Less obvious is the possibility of driving the BI toward a topological p-wave NEQ-EI. The BI ground state has $W=0$ and hence the system should experience a dynamical topological transition featuring a gap closure at the quantum critical point. According to the Kibble-Zurek mechanism Kibble (1976); Zurek (1985) this introduces a diverging time-scale preventing the realization of the topological target state with an external field of finite duration $T_{P}$ Perfetto (2013); Sacramento (2014). In fact, topological defects are produced around the $\Gamma$-point (gap-closure point) for any $T_{P}<\infty$ Sengupta et al. (2008); Mondal et al. (2008); Bermudez et al. (2009, 2010); Lee et al. (2015); Defenu et al. (2019). One can easily show that for odd dipoles $D_{k}$ the density $n_{ck=0}(t)=0$ at every time (in the topological phase $n_{ck=0}=1$). In Fig. 5 we show the results of a mean-field real-time simulation for a laser pulse with $T_{P}=200$, $\Omega_{P}=0.06$ and $\omega_{P}=0.95$. As expected, the conduction density (panel a) and the amplitude of the averaged order parameter (panel b) are larger than in the previous case, see Fig. 4. Of more importance is that they both attain a steady-state value after the pulse ($t>T_{P}$) and that (with high numerical accuracy) the entire order parameter oscillates monochromatically as $\Delta_{k}(t)=\Delta^{\mathrm{ss}}_{k}e^{i\delta\mu^{\rm ss}t}$ with $\delta\mu^{\rm ss}=1.04>\epsilon_{g}$. As Fig. 5 c shows, $\Delta^{\mathrm{ss}}_{k}$ is indistinguishable from the self-consistent $\Delta_{k}$ of Eq. (2) at $\delta\mu=\delta\mu^{\rm ss}$. We conclude that for $t>T_{P}$ the mean-field hamiltonian has the same form as Eqs. (3,4); hence the corresponding Floquet hamiltonian has winding number $W=1$. Although the two hamiltonians are identical the time-dependent state differs from the self-consistent one. This is shown in Fig. 5 d where a difference between $n_{ck}^{\rm ss}$ and the self-consistent $n_{ck}$ is clearly visible around $k=0$. Such topological defect, however, does not destroy the topological phase since the Floquet hamiltonian depends only on $\Delta_{k}$.

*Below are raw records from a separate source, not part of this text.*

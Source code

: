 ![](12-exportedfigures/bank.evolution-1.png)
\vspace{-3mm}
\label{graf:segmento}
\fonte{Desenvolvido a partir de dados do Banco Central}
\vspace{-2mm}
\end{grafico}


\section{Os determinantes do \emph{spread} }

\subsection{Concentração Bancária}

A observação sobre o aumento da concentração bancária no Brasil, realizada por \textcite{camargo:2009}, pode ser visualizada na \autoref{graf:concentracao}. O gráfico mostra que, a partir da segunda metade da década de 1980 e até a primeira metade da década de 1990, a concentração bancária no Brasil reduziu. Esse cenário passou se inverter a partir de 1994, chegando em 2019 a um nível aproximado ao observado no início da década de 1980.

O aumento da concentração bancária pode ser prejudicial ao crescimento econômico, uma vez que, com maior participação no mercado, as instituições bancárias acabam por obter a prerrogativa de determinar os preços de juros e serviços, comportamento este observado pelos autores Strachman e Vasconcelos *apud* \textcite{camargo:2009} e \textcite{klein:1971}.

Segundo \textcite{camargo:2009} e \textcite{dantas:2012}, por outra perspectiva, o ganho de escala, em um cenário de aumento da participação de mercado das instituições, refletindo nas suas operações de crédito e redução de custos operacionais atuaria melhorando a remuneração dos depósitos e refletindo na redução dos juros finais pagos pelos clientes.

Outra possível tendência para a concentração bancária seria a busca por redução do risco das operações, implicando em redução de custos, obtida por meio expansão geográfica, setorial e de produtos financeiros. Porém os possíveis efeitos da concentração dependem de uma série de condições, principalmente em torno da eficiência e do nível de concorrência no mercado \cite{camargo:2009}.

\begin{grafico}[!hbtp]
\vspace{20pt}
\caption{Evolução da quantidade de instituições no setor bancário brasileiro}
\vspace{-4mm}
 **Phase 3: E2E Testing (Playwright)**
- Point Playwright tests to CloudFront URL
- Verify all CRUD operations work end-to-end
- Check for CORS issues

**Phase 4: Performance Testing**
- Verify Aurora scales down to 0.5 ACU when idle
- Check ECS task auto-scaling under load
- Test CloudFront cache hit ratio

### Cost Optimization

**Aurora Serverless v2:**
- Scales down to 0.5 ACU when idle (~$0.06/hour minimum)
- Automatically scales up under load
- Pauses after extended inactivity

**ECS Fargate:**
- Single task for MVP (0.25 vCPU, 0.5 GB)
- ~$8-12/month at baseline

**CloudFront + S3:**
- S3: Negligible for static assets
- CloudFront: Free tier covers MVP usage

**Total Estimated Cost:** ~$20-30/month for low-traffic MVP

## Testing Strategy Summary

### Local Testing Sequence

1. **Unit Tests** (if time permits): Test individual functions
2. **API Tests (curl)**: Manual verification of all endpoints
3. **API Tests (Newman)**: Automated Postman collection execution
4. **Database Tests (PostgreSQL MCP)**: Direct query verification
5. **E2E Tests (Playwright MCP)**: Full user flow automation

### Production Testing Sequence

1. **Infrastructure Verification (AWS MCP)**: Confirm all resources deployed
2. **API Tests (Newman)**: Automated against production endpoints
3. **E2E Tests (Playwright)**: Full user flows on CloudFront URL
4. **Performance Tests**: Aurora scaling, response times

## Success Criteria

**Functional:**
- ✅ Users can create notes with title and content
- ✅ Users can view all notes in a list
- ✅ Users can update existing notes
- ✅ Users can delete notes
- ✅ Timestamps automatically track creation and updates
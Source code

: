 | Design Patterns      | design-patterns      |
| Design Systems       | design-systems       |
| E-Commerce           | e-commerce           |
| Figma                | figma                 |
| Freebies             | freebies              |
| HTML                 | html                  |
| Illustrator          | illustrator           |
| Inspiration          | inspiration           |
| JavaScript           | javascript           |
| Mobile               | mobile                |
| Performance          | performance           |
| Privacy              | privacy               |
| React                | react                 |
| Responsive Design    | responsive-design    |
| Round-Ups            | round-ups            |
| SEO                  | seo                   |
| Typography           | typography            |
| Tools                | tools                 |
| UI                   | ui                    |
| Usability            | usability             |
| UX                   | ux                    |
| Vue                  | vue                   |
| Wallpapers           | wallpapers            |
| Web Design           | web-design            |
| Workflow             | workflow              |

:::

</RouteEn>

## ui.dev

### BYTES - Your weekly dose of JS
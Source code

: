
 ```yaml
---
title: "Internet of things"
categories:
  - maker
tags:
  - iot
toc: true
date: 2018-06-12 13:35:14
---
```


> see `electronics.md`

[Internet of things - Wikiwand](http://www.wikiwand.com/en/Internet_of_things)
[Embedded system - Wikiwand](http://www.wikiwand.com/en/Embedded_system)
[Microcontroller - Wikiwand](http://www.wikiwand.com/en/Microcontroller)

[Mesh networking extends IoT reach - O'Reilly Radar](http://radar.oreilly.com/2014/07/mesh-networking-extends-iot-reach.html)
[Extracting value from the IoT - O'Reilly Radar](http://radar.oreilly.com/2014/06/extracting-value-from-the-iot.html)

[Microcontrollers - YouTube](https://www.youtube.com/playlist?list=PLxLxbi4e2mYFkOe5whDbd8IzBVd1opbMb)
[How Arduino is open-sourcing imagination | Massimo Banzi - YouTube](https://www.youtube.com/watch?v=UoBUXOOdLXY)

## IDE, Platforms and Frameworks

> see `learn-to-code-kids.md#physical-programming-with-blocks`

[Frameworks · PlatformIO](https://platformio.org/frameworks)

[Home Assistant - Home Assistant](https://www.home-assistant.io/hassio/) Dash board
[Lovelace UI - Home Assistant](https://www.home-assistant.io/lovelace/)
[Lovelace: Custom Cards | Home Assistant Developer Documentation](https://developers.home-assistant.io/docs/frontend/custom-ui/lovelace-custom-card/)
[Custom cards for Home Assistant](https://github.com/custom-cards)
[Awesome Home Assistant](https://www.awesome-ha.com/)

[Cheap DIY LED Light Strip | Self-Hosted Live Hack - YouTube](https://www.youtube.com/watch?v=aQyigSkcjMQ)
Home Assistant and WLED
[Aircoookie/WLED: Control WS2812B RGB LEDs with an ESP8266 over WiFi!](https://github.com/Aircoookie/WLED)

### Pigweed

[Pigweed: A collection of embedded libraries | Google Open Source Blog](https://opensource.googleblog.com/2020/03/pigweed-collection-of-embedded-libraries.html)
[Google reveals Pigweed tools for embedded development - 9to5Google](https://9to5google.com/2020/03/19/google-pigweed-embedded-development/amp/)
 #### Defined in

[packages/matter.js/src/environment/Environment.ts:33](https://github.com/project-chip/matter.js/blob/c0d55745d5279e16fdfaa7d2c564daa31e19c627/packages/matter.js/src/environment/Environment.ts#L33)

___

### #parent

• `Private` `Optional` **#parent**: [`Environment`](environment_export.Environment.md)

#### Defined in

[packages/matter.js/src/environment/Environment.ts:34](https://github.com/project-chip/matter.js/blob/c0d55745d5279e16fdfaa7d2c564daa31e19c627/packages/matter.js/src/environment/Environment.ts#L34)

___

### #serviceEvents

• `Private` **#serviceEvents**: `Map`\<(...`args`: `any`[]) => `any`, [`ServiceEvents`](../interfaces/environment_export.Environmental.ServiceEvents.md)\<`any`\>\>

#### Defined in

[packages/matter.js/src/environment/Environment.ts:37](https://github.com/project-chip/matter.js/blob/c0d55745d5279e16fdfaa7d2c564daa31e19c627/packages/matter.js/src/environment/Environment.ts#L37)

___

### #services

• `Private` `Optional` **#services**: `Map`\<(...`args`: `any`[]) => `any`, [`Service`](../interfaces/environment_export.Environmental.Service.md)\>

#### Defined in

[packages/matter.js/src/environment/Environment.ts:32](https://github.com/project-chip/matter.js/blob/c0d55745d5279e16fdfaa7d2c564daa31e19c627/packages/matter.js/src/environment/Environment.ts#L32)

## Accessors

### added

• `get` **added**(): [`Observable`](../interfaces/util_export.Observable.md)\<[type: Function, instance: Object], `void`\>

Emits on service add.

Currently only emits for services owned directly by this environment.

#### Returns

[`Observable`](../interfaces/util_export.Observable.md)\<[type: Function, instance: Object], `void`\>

To summarize, we have shown the existence of a Floquet topological phase in nondriven nonequilibrium matter and how to steer a nontopological BI toward this phase with laser pulses of finite duration. The nontrivial topology emerges exclusively from the electron-hole Coulomb attraction and it leaves unique fingerprints in the ARPES spectra. Our discussion is based on a paradigmatic 1D model, but the results are general and can easily be extended to 2D systems. In this case the $p_{x}+ip_{y}$ symmetry of the EC order parameter can be exploited to generate a nonvanishing Chern number $\frac{1}{4\pi}\int d^{2}k\,\vec{n}\cdot(\partial_{k_{x}}\vec{n}\times\partial_{k_{y}}\vec{n})$ that, again, counts the Majorana edge modes. Materials with optically bright $p$-excitons for realizing the topological p-wave NEQ-EI phase may include semiconducting nanotubes Maultzsch et al. (2005); Verdenhalven and Malić (2013), biased graphene bilayers Park and Louie (2010), and low-dimensional compounds with strong spin-orbit coupling Garate and Franz (2011). An s-wave NEQ-EI phase has been recently observed in bulk GaAs Murotani et al. (2019): the way to light-induced topological phases of NEQ-EI has therefore been opened.

Akcknowledgements We acknowledge useful discussions with Andrea Marini and Davide Sangalli. We also acknowledge funding from MIUR PRIN Grant No.20173B72NB and from INFN17-Nemesys project.